Egli cedette quindi la Sicilia ai Romani. Fu però riconosciuta esplicitamente, nella consueta forma, l'indipendenza e l'integrità del territorio cartaginese, giacchè Roma si obbligò di non fare trattati separati coi federati di Cartagine, come Cartagine si era obbligata di non farli coi federati di Roma, cioè con i rispettivi comuni soggetti e dipendenti, e nel tempo stesso di non guerreggiare nè esercitare in questo territorio diritti di sovranità, o di levar soldati nei territori federali della città rivale[4].
Quanto alle condizioni secondarie erano, come ben si comprende, la gratuita restituzione dei prigionieri romani ed il pagamento di una contribuzione di guerra; fu però risolutamente respinta la pretesa, messa innanzi da Catulo, che Amilcare consegnasse le armi e i disertori romani.
Catulo rinunziò a questa pretesa e concesse ai Fenici la libera partenza dalla Sicilia contro la modica taglia del riscatto di 18 danari (L. 15) per testa.
Se i Cartaginesi non desideravano di continuare la guerra, essi potevano essere contenti di queste condizioni. Quanto al generale romano, può darsi che il naturale desiderio di apportare alla patria insieme col trionfo la pace, il ricordo del caso di Regolo e della mutabile fortuna della guerra, la considerazione che lo slancio patriottico, di cui quella vittoria era frutto, non si poteva nè imporre, nè facilmente ottenerne la ripetizione, e fors'anche la personalità di Amilcare, concorsero a farlo pieghevole e condiscendente.
È certo che a Roma i preliminari della pace non furono bene accolti e l'assemblea del popolo, che probabilmente era sotto l'influenza dei patriotti che avevano promosso l'allestimento dell'ultima flotta, si rifiutò sulle prime di ratificarli.

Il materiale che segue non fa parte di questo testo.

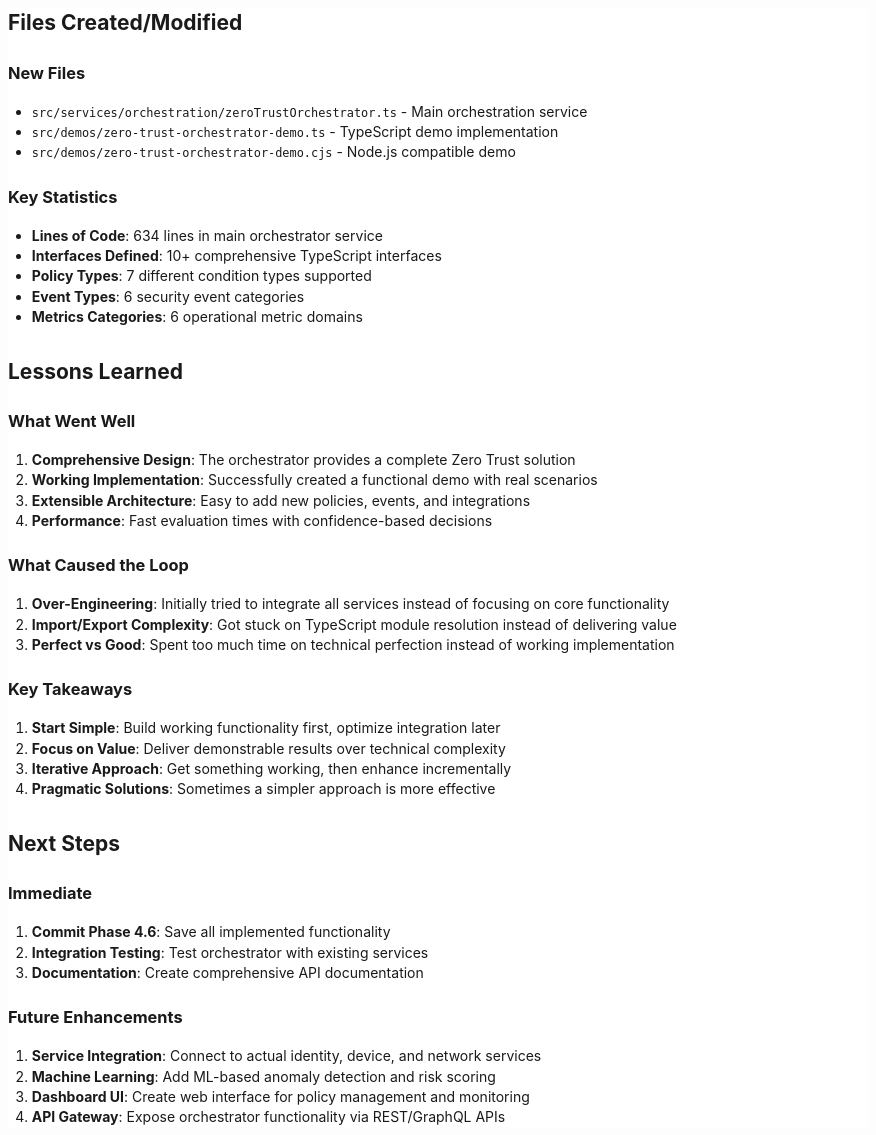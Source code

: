 ## Files Created/Modified

### New Files
- `src/services/orchestration/zeroTrustOrchestrator.ts` - Main orchestration service
- `src/demos/zero-trust-orchestrator-demo.ts` - TypeScript demo implementation  
- `src/demos/zero-trust-orchestrator-demo.cjs` - Node.js compatible demo

### Key Statistics
- **Lines of Code**: 634 lines in main orchestrator service
- **Interfaces Defined**: 10+ comprehensive TypeScript interfaces
- **Policy Types**: 7 different condition types supported
- **Event Types**: 6 security event categories
- **Metrics Categories**: 6 operational metric domains

## Lessons Learned

### What Went Well
1. **Comprehensive Design**: The orchestrator provides a complete Zero Trust solution
2. **Working Implementation**: Successfully created a functional demo with real scenarios
3. **Extensible Architecture**: Easy to add new policies, events, and integrations
4. **Performance**: Fast evaluation times with confidence-based decisions

### What Caused the Loop
1. **Over-Engineering**: Initially tried to integrate all services instead of focusing on core functionality
2. **Import/Export Complexity**: Got stuck on TypeScript module resolution instead of delivering value
3. **Perfect vs Good**: Spent too much time on technical perfection instead of working implementation

### Key Takeaways
1. **Start Simple**: Build working functionality first, optimize integration later
2. **Focus on Value**: Deliver demonstrable results over technical complexity
3. **Iterative Approach**: Get something working, then enhance incrementally
4. **Pragmatic Solutions**: Sometimes a simpler approach is more effective

## Next Steps

### Immediate
1. **Commit Phase 4.6**: Save all implemented functionality
2. **Integration Testing**: Test orchestrator with existing services
3. **Documentation**: Create comprehensive API documentation

### Future Enhancements
1. **Service Integration**: Connect to actual identity, device, and network services
2. **Machine Learning**: Add ML-based anomaly detection and risk scoring
3. **Dashboard UI**: Create web interface for policy management and monitoring
4. **API Gateway**: Expose orchestrator functionality via REST/GraphQL APIs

Noi non conosciamo la causa precisa del rifiuto e non sappiamo quindi se gli oppositori volessero con ciò obbligare il nemico a maggiori concessioni, o perchè, ricordandosi che Regolo aveva domandato a Cartagine la rinunzia alla sua indipendenza politica, fossero decisi a continuare la guerra fino a conseguire quest'intento.
Se il rifiuto fu un artifizio per ottenere più larghe concessioni, esso era, probabilmente, un errore, poichè di fronte all'acquisto della Sicilia ogni altra concessione aveva poca importanza, nè si poteva, senza correre gran rischio, giuocare, per qualche utile secondario, tutto il guadagno principale, specialmente avendo da fare con un uomo risoluto e pieno di risorse quale era Amilcare. Se poi il partito che osteggiava la pace vedeva nella completa distruzione politica di Cartagine la sola ed unica fine della lotta che convenisse alla repubblica romana, esso dava con ciò prova del suo avvedimento politico e mostrava d'avere il pieno presentimento dell'avvenire.

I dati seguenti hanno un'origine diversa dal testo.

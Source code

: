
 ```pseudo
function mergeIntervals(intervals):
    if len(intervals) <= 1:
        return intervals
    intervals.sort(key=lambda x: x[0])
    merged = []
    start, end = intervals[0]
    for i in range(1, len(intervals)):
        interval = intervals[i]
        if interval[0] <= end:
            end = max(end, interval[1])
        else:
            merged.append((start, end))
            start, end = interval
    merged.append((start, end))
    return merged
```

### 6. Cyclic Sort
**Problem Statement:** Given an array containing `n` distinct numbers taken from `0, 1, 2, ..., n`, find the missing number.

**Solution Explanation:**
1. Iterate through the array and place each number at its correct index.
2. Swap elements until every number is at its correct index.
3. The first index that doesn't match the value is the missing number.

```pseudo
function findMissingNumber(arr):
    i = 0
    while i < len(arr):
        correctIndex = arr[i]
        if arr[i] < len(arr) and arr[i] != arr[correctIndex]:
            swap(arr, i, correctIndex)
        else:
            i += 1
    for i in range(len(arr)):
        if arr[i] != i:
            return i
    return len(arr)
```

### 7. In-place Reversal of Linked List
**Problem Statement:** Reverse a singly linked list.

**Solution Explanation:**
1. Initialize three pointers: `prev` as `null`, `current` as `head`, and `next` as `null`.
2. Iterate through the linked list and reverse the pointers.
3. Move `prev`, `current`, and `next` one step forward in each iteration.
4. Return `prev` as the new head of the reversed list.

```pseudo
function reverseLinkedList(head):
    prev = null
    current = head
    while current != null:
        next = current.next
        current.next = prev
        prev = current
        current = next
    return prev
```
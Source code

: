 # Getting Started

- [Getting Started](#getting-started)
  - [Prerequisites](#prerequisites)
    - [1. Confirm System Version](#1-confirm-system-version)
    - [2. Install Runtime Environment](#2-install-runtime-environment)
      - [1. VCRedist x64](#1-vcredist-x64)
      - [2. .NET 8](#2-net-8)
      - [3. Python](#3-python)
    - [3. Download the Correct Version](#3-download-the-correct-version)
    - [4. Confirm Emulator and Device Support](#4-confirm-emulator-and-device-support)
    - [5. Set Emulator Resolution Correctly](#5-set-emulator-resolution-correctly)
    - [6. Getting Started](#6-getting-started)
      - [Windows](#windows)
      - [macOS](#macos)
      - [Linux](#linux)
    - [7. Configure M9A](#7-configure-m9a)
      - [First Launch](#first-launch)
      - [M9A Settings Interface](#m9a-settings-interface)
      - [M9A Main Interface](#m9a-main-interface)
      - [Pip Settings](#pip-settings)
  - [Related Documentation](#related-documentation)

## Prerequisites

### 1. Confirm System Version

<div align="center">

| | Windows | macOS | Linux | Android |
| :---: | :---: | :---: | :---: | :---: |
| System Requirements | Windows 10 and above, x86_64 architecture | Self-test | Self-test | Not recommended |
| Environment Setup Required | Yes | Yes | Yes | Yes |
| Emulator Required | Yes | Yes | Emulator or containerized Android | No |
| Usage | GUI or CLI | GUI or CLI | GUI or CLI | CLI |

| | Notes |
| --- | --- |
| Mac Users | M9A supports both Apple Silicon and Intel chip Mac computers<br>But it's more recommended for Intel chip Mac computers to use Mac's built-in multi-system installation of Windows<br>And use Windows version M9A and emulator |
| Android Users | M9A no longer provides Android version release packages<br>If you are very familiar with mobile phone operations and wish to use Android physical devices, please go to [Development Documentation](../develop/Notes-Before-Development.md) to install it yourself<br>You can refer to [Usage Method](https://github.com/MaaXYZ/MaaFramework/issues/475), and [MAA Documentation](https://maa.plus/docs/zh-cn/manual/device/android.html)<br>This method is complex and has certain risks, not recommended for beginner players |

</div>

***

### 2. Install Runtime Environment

Quanto alle forze di cui Roma poteva allora disporre per rinnovare la spedizione di Regolo, e se essa fosse in grado di aggiungervi quello che bastasse per abbattere non solo il coraggio, ma anche le mura della potente capitale dei Fenici, è una domanda a cui nessuno s'arrischierebbe ora di rispondere, nè in un senso nè in un altro.
Finalmente fu deciso di inviare dei commissari in Sicilia per decidere sul luogo. Essi approvarono nelle parti essenziali le trattative; solo fu aumentata la somma che Cartagine doveva pagare per le spese di guerra, portandola a 3200 talenti (20.400.000 lire) da pagarsi un terzo subito e il resto in dieci rate annuali.

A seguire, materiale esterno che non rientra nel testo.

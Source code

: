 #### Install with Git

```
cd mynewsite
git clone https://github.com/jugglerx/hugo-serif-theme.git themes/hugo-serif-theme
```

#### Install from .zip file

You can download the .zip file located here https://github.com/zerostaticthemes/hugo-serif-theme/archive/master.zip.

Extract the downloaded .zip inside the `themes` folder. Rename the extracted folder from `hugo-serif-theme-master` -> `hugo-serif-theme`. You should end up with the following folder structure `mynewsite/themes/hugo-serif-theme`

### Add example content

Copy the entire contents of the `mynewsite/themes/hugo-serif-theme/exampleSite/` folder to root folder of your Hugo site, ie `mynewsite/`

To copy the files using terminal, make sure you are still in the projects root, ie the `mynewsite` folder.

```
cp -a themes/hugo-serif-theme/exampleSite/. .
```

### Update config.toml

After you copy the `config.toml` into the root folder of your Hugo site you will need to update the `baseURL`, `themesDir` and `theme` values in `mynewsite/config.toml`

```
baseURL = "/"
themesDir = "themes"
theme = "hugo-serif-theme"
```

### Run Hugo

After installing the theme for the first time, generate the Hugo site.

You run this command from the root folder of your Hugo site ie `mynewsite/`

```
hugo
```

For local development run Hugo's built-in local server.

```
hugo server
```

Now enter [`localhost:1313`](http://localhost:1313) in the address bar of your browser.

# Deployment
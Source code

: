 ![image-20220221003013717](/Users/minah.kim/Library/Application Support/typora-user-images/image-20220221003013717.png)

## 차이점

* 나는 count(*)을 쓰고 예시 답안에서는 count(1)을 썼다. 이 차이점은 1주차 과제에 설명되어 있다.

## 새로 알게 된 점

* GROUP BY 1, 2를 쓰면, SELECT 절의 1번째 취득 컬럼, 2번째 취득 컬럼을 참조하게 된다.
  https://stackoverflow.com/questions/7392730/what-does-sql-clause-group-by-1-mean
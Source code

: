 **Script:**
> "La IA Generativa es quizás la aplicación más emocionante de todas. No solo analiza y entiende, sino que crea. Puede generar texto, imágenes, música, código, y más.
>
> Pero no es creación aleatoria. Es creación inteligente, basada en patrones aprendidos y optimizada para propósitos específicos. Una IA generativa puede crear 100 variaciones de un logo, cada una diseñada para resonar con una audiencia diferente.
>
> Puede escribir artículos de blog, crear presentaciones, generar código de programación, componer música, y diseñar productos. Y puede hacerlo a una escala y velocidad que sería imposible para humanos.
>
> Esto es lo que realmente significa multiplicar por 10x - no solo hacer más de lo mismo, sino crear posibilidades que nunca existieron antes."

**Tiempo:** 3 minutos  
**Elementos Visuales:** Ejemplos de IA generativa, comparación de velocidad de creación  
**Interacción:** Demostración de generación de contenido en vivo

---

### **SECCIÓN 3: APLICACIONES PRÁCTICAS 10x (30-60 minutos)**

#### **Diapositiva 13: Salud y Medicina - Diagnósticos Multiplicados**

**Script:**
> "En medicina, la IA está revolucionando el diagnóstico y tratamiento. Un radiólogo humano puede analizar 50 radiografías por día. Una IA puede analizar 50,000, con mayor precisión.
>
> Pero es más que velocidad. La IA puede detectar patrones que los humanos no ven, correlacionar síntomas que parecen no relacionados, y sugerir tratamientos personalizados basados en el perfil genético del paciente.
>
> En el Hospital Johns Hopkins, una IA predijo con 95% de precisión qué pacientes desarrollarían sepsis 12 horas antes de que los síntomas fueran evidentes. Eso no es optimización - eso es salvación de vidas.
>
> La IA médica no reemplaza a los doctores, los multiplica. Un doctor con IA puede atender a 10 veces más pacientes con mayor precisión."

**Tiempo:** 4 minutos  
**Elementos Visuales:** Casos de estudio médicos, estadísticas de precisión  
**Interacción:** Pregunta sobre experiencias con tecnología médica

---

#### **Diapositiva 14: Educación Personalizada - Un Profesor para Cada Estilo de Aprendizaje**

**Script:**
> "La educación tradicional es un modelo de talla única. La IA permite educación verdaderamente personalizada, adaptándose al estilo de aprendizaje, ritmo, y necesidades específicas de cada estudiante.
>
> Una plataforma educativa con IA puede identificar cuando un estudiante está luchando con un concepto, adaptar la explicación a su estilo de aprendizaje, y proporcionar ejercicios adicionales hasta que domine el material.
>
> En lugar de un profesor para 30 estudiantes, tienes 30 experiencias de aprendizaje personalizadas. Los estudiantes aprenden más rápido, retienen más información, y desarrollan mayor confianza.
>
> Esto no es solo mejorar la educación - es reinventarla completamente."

Se oltre la cessione della Sicilia fu nel trattato definitivo introdotta anche la cessione delle isole poste tra la Sicilia e l'Italia, non deve credersi che con ciò si venisse a mutare la sostanza dei patti: poichè, se Cartagine cedeva la Sicilia, era naturale che non avesse in animo di riprendere il possesso dell'isola Lipara, già da molto tempo occupata dai Romani; che poi queste ambiguità si siano lasciate a bello studio nel trattato è un sospetto indegno ed inverosimile.
Finalmente le due parti si accordarono. L'invitto duce d'una nazione vinta scese dai suoi monti lungamente difesi e consegnò ai nuovi signori dell'isola le fortezze possedute dai Fenici senza interruzione per il lungo spazio di oltre quattrocent'anni e le cui mura avevano respinto vittoriosamente tutti gli sforzi degli Elleni.
L'occidente era in pace. (513=241).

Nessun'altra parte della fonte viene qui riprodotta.